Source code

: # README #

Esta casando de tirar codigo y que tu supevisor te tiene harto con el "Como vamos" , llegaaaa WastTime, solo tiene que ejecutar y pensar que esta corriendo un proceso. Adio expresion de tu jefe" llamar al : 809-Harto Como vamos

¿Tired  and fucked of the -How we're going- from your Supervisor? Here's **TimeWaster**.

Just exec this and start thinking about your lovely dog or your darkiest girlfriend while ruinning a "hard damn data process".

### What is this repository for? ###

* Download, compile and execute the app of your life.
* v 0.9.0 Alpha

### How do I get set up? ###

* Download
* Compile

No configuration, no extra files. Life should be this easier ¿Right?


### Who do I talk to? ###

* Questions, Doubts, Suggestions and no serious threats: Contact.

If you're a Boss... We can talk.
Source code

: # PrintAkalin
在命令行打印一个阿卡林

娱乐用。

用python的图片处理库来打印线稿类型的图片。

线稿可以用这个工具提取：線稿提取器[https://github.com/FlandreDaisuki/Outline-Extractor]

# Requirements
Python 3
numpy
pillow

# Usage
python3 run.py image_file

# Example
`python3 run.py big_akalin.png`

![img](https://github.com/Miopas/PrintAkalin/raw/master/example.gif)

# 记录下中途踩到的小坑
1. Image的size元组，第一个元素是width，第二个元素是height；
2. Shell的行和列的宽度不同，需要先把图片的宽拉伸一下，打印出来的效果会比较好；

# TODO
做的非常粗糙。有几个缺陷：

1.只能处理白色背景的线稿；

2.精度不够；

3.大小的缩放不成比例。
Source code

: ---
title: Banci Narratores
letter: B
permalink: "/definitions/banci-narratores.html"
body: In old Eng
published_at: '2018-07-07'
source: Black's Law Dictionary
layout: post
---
··········
▶ **What you should do**: In the data above, which lines lie between the line with "No configuration, no" and the line with "用python的图片处理库来打印线稿类型的图片。", inclusive? Print those lines exactly and nothing else.

▶ **Response for this exercise**:
No configuration, no extra files. Life should be this easier ¿Right?


### Who do I talk to? ###

* Questions, Doubts, Suggestions and no serious threats: Contact.

If you're a Boss... We can talk.
Source code

: # PrintAkalin
在命令行打印一个阿卡林

娱乐用。

用python的图片处理库来打印线稿类型的图片。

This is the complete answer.